Instructions for the task:
The word "consequence" marks the lines you need; copy each of them from the data.

Stored data:
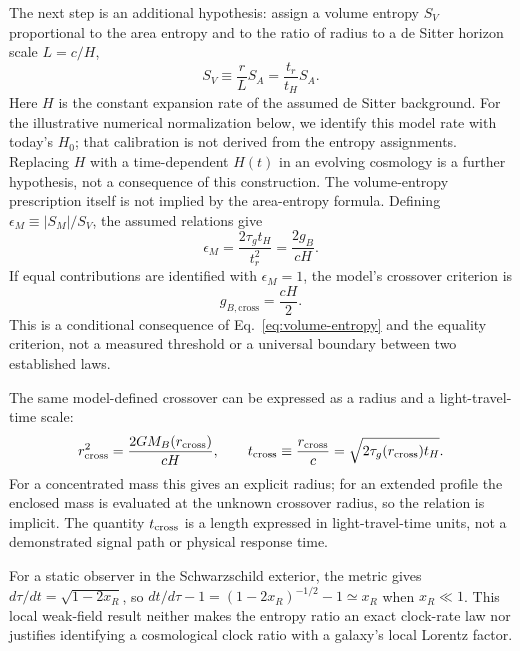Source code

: \documentclass[12pt]{article}
\begin{document}
The next step is an additional hypothesis: assign a volume entropy $S_V$ proportional to the area entropy and to the ratio of radius to a de Sitter horizon scale $L=c/H$,
\begin{equation}
  S_V\equiv\frac{r}{L}S_A=\frac{t_r}{t_H}S_A.
  \label{eq:volume-entropy}
\end{equation}
Here $H$ is the constant expansion rate of the assumed de Sitter background. For the illustrative numerical normalization below, we identify this model rate with today's $H_0$; that calibration is not derived from the entropy assignments. Replacing $H$ with a time-dependent $H(t)$ in an evolving cosmology is a further hypothesis, not a consequence of this construction. The volume-entropy prescription itself is not implied by the area-entropy formula. Defining $\epsilon_M\equiv|S_M|/S_V$, the assumed relations give
\begin{equation}
  \epsilon_M
  =\frac{2\tau_g t_H}{t_r^2}
  =\frac{2g_B}{cH}.
  \label{eq:epsilon-m}
\end{equation}
If equal contributions are identified with $\epsilon_M=1$, the model's crossover criterion is
\begin{equation}
  g_{B,\mathrm{cross}}=\frac{cH}{2}.
  \label{eq:entropy-crossover}
\end{equation}
This is a conditional consequence of Eq.~\eqref{eq:volume-entropy} and the equality criterion, not a measured threshold or a universal boundary between two established laws.

The same model-defined crossover can be expressed as a radius and a light-travel-time scale:
\begin{equation}
  r_{\rm cross}^2=\frac{2G M_B(r_{\rm cross})}{cH},
  \qquad
  t_{\rm cross}\equiv\frac{r_{\rm cross}}{c}
  =\sqrt{2\tau_g(r_{\rm cross})t_H}.
  \label{eq:crossover-scales}
\end{equation}
For a concentrated mass this gives an explicit radius; for an extended profile the enclosed mass is evaluated at the unknown crossover radius, so the relation is implicit. The quantity $t_{\rm cross}$ is a length expressed in light-travel-time units, not a demonstrated signal path or physical response time.

For a static observer in the Schwarzschild exterior, the metric gives $d\tau/dt=\sqrt{1-2x_R}$, so $dt/d\tau-1=(1-2x_R)^{-1/2}-1\simeq x_R$ when $x_R\ll1$. This local weak-field result neither makes the entropy ratio an exact clock-rate law nor justifies identifying a cosmological clock ratio with a galaxy's local Lorentz factor.
\end{document}
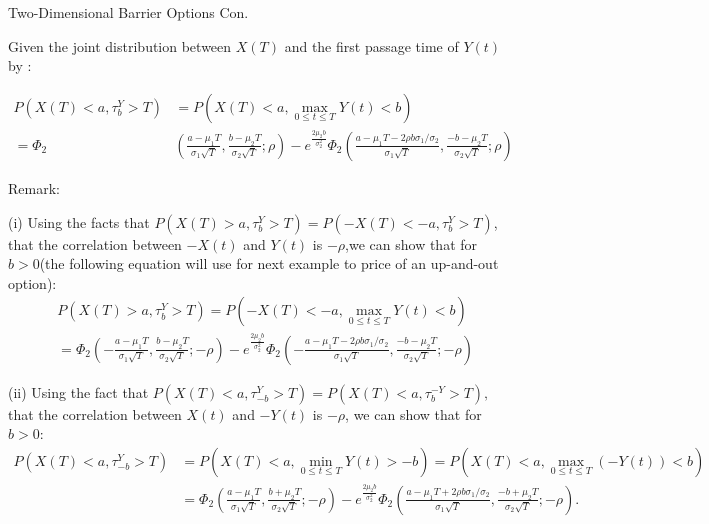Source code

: \documentclass{beamer}
\begin{document}
\begin{frame}{Two-Dimensional Barrier Options Con.}

    {\footnotesize \footnotesize
    \par Given the joint distribution between \( X(T) \) and the first passage time of \( Y(t) \) by :
    \vspace{-1em}
    {\footnotesize \tiny
    \begin{align*}
    P(X(T) < a, \tau_b^Y > T) &= P\left(X(T) < a, \max_{0 \leq t \leq T} Y(t) < b\right) \\
    = \Phi_2 & \left( \frac{a - \mu_1 T}{\sigma_1 \sqrt{T}}, \frac{b - \mu_2 T}{\sigma_2 \sqrt{T}} ; \rho \right) - 
    e^{\frac{2 \mu_2 b}{\sigma_2^2} } \Phi_2 \left( \frac{a - \mu_1 T - 2 \rho b \sigma_1 / \sigma_2}{\sigma_1 \sqrt{T}}, \frac{-b - \mu_2 T}{\sigma_2 \sqrt{T}} ; \rho \right)
    \end{align*}
    
    \par Remark: 
    \par (i) Using the facts that $P(X(T) > a, \tau_b^Y > T) = P(-X(T) < -a, \tau_b^Y > T)$, 
    that the correlation between \(-X(t)\) and \(Y(t)\) is \(-\rho\),we can show that for \(b > 0\)(the following equation will use for next example 
    to price of an up-and-out option):
    \begin{align*}
    &P(X(T) > a, \tau_b^Y > T) = P\left(-X(T) < - a, \max_{0 \leq t \leq T} Y(t) < b\right) \\
    &= \Phi_2 \left( -\frac{a - \mu_1 T}{\sigma_1 \sqrt{T}}, \frac{b - \mu_2 T}{\sigma_2 \sqrt{T}}; -\rho \right)
    - e^{\frac{2 \mu_2 b}{\sigma_2^2} } \Phi_2 \left( -\frac{a - \mu_1 T - 
    2\rho b\sigma_1/\sigma_2}{\sigma_1 \sqrt{T}}, \frac{-b - \mu_2 T}{\sigma_2 \sqrt{T}}; -\rho \right)
    \end{align*}
    \par (ii) Using the fact that $ P(X(T) < a, \tau_{-b}^Y > T) = P(X(T) < a, \tau_b^{-Y} > T),$
     that the correlation between \(X(t)\) and \(-Y(t)\) is \(-\rho\), we can show that for \(b > 0\):
    \begin{align*}
    P(X(T) < a, \tau_{-b}^Y > T) &= P\left(X(T) < a, \min_{0 \leq t \leq T} Y(t) > -b\right) 
    = P\left(X(T) < a, \max_{0 \leq t \leq T} (-Y(t)) < b\right) \\
    &= \Phi_2 \left( \frac{a - \mu_1 T}{\sigma_1 \sqrt{T}}, \frac{b + \mu_2 T}{\sigma_2 \sqrt{T}}; -\rho \right) 
    - e^{\frac{2 \mu_2 b}{\sigma_2^2} }\Phi_2 \left( \frac{a - \mu_1 T + 2\rho b\sigma_1/\sigma_2}{\sigma_1 \sqrt{T}}, \frac{-b + \mu_2 T}{\sigma_2 \sqrt{T}}; -\rho \right).
    \end{align*}
    }
    }
    
\end{frame}
\end{document}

Answer to this exercise:
Here $H$ is the constant expansion rate of the assumed de Sitter background. For the illustrative numerical normalization below, we identify this model rate with today's $H_0$; that calibration is not derived from the entropy assignments. Replacing $H$ with a time-dependent $H(t)$ in an evolving cosmology is a further hypothesis, not a consequence of this construction. The volume-entropy prescription itself is not implied by the area-entropy formula. Defining $\epsilon_M\equiv|S_M|/S_V$, the assumed relations give
This is a conditional consequence of Eq.~\eqref{eq:volume-entropy} and the equality criterion, not a measured threshold or a universal boundary between two established laws.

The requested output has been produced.